As in any new fishery, the fish grew quickly and by the time I arrived in
1970, rainbows were so well established that we laughed at folks who had to
measure their trout instead of weighing them. It took a rainbow of 4-5 lbs.
to get any attention and the river record quickly shot up to 16.9 lbs.
There's always those who can't be satisfied! Many fly fishermen wanted brown
trout as well but the Game and Fish guys, who stocked browns in Arkansas's
White River in the middle '40s, nixed the idea. Brown trout, after all,
eat lots of those 75¢ federal trout from the hatchery. Not to be deterred,
those wily fly fishermen ( who shall remain nameless) bought brown trout fry
from an unknown source and placed them in the Little Red under the cover of
darkness one summer night in 1973, following that stocking the next year
with several Vibert hatching boxes full of fertilized brown trout eggs.
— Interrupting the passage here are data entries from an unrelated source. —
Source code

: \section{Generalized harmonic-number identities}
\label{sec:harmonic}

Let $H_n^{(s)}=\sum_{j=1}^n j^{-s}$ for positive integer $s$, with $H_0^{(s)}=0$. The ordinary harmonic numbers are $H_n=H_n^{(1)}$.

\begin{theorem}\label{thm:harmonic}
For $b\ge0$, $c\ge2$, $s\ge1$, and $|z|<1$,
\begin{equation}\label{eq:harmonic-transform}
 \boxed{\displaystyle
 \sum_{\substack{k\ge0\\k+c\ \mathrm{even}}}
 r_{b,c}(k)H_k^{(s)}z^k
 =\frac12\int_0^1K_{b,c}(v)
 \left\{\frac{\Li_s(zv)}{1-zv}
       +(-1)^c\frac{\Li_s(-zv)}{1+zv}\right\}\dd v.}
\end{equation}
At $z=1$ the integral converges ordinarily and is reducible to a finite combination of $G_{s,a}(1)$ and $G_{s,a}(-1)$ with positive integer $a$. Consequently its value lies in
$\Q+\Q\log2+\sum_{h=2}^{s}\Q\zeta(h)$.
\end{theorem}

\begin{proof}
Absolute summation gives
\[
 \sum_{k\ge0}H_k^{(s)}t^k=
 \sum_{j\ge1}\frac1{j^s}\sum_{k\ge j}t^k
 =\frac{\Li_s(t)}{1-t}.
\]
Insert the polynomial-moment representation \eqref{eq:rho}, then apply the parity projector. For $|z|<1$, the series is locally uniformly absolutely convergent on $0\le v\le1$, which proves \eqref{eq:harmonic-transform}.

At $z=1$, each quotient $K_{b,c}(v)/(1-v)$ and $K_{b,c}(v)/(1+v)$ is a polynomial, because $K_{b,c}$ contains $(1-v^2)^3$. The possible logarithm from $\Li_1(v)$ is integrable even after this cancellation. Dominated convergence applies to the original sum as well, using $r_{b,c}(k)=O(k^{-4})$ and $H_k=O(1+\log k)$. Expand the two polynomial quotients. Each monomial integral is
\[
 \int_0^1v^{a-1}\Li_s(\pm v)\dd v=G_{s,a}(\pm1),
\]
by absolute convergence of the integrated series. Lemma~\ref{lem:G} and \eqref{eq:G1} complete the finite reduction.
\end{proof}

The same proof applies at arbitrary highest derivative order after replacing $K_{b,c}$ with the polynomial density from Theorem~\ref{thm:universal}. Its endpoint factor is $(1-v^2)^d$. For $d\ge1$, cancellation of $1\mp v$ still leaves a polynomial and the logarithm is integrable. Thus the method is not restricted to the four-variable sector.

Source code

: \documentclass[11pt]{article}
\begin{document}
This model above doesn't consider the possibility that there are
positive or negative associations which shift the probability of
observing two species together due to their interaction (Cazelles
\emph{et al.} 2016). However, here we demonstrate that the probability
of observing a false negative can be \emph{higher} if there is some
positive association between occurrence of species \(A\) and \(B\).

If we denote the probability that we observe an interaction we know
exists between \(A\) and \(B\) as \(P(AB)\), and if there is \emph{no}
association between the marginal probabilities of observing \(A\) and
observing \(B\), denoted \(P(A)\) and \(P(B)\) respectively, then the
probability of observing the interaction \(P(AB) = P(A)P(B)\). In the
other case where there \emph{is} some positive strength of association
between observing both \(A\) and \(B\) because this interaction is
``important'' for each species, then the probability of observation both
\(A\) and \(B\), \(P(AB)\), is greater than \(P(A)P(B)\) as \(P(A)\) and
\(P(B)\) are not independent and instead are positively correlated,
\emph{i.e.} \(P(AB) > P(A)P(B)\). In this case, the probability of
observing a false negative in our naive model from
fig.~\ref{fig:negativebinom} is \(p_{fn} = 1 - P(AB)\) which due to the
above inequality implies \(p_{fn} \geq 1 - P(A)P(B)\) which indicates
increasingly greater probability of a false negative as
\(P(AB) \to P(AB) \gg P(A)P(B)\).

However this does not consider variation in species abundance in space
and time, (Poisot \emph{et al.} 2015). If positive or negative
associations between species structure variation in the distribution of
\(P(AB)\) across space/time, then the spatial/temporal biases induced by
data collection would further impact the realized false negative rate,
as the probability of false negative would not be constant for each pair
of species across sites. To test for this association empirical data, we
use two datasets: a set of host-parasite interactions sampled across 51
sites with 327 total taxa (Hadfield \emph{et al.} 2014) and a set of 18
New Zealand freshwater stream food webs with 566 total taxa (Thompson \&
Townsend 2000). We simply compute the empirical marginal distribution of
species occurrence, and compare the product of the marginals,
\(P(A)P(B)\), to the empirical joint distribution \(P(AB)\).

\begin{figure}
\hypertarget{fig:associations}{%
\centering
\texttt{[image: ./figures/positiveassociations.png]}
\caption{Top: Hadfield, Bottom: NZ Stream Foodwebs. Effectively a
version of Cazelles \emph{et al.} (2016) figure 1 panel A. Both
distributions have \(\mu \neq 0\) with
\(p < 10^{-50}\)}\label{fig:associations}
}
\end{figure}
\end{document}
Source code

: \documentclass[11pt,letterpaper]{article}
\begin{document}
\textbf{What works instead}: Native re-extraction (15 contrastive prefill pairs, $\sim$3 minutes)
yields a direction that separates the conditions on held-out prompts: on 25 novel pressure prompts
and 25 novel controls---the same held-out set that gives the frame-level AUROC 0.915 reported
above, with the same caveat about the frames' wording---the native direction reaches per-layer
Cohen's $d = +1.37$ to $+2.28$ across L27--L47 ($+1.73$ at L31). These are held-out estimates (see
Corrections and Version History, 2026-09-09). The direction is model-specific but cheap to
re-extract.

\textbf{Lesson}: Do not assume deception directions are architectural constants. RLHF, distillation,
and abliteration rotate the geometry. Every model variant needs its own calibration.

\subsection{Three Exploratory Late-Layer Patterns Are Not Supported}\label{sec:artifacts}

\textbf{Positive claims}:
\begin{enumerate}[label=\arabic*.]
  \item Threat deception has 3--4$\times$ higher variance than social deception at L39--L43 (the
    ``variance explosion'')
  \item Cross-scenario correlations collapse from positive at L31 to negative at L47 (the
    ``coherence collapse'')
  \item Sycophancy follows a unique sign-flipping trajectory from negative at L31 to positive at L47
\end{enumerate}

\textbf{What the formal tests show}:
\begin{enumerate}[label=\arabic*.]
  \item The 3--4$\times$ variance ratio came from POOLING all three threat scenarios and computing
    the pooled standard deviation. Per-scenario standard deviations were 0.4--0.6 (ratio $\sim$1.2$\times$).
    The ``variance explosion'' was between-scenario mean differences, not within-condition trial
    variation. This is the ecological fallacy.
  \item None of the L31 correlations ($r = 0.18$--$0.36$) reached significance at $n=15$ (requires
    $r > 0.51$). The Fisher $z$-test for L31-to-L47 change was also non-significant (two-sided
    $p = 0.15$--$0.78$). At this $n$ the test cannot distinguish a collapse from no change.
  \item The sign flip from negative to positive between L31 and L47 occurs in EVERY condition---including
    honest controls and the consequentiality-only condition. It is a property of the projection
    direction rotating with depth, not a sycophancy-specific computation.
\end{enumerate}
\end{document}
Since that time, regulations have been instituted that prohibit such
activity but the Little Red has blossomed into the most phenomenal brown
trout fishery on the planet with the IGFA world record brown to its credit.
This huge female that probably weighed 43-44 lbs. when caught was certified
at 40 lbs. + when it was officially weighed about three days after it was
landed in 1993. Rip Collins, the lucky angler, was out trying to get his
outboard to run when he spotted the huge trout out cruising in the daylight.
He happened to have an ultra-light spinning rod rigged with a 1/64th ounce
green marabou jig and 4 lb. test line. The record brown took on the first
cast and Rip spent the next 40 minutes following her around, trying not to
make her mad!! After getting the fish into his live well, he took it back
across the river to his dock and secured her to his dock with a piece of
clothesline while he called frantically around the nation trying to find
someone with an aquarium suitable to keep the fish alive. Not having any
success, he finally gave up and removed the fish from the water for weighing.
A scale sample revealed that the fish was 17 years old when caught, putting
it in the first age class in the river.
Naturally, there's another world's record brown, weighing probably 50 lbs.,
living under the same undercut bank that yielded the world's record.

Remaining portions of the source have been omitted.